The ordering is important. Anthropic does not place the uncertainty in a distant limitations appendix. It appears directly after the table and after the ASL-3 classification rule. That proximity is a strength. It helps keep the table's visual authority under discipline. The reader sees the evaluation evidence, then the safeguard rule, then the uncertainty around real-world translation. The document thereby avoids a common weakness in safety reporting: allowing a table to generate confidence while placing the caveats too far away to affect the claim being made.

Still, the table also shows how easily visual confidence can outrun evidentiary measure. The ASL-3 and ASL-2 labels in the column headings make the comparison feel clean. The rows appear to sort evidence into two protection regimes. The threshold values give the impression of procedural exactness. Yet the underlying evidence is irregular. Some results come from predecessor or neighbouring models; some are qualitative; some use safeguards removed; some report trends; some concern knowledge; some concern task performance; some are closer to the ASL decision than others. The visual grammar of the table is more orderly than the evidentiary terrain it summarises.

This does not weaken the table's usefulness. It defines the reader's task. The table should be read not as a mathematical proof of ASL-3 necessity, but as a structured public display of the evidence that makes ASL-3 a reasonable safeguard classification under uncertainty. The distinction is crucial. A mathematical proof would require cleaner comparability, direct measurement of the target harm, and a more determinate relation between metric and real-world outcome. A safeguard classification can be justified under weaker conditions when the domain is high-stakes, the evidence suggests meaningful capability, and direct testing of the dangerous task is impossible or unacceptable.

The mitigation state also needs careful handling. The bioweapons acquisition uplift trial row states that the test group had access to Claude with safeguards removed. This means that the result is not a measure of the ordinary deployed product after ASL-3 safeguards have been applied. It is closer to a dangerous-capability measurement under conditions designed to reveal what the model could provide if protective restrictions were absent or bypassed. That makes the result relevant to safeguard classification, but it also limits what can be inferred about ordinary product risk. The table belongs to the "current state of model capabilities" section, not to the later "risk mitigations" or "overall assessment of risk" sections. Its evidence helps explain why safeguards are needed; it does not by itself show how effective those safeguards are.

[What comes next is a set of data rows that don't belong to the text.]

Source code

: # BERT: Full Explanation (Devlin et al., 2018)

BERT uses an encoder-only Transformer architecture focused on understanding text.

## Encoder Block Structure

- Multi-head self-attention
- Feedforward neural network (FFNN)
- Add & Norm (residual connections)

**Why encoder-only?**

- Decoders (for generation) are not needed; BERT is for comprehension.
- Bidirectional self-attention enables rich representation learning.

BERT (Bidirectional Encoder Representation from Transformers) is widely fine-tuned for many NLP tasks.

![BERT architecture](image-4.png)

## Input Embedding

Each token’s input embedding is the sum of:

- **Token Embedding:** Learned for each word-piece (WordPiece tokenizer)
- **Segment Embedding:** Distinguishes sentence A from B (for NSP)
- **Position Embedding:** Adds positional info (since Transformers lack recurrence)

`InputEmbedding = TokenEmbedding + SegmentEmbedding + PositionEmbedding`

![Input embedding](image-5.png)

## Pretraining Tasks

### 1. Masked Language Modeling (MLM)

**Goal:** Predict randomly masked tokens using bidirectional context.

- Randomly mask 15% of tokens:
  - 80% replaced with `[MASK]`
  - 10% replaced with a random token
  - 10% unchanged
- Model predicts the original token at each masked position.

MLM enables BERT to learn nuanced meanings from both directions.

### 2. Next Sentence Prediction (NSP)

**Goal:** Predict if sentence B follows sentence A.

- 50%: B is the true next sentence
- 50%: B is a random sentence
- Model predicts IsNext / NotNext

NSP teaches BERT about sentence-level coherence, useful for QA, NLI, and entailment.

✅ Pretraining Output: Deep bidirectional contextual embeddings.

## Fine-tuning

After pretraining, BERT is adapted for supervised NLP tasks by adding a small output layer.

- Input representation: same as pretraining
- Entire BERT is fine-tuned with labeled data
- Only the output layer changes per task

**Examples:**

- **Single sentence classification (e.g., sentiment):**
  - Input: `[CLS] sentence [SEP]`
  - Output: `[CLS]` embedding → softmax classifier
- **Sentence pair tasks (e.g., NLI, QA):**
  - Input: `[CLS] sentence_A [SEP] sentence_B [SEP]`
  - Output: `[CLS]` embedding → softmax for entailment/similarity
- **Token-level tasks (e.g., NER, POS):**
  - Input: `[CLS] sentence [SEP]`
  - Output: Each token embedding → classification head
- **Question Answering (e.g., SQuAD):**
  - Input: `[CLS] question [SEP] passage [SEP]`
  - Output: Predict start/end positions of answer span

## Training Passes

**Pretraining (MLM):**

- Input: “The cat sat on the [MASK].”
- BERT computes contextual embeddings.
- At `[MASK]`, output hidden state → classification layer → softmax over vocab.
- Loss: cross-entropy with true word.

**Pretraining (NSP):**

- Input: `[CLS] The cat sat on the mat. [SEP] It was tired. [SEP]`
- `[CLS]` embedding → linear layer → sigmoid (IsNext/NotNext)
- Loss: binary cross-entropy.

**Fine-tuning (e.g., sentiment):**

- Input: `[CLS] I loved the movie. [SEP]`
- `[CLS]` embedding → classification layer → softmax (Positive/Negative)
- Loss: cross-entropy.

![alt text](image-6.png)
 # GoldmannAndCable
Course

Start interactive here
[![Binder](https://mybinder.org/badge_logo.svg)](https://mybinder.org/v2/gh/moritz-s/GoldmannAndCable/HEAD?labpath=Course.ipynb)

Anthropic's own document structure supports this reading. After section 4.4, the report moves into ASL-2 and ASL-3 risk mitigations, including acceptable use policies, harmlessness training, real-time classifier guards, offline monitoring, access controls, bug bounty work, threat intelligence, rapid response, and model-weight security. Later, in section 4.6, Anthropic assesses the contribution to catastrophic risk as very low but not negligible, and distinguishes risk from models kept under ASL-2 protections from risk from models under ASL-3 protections.[15] The table is therefore one part of a longer risk argument. It is a capability table inside a mitigation architecture.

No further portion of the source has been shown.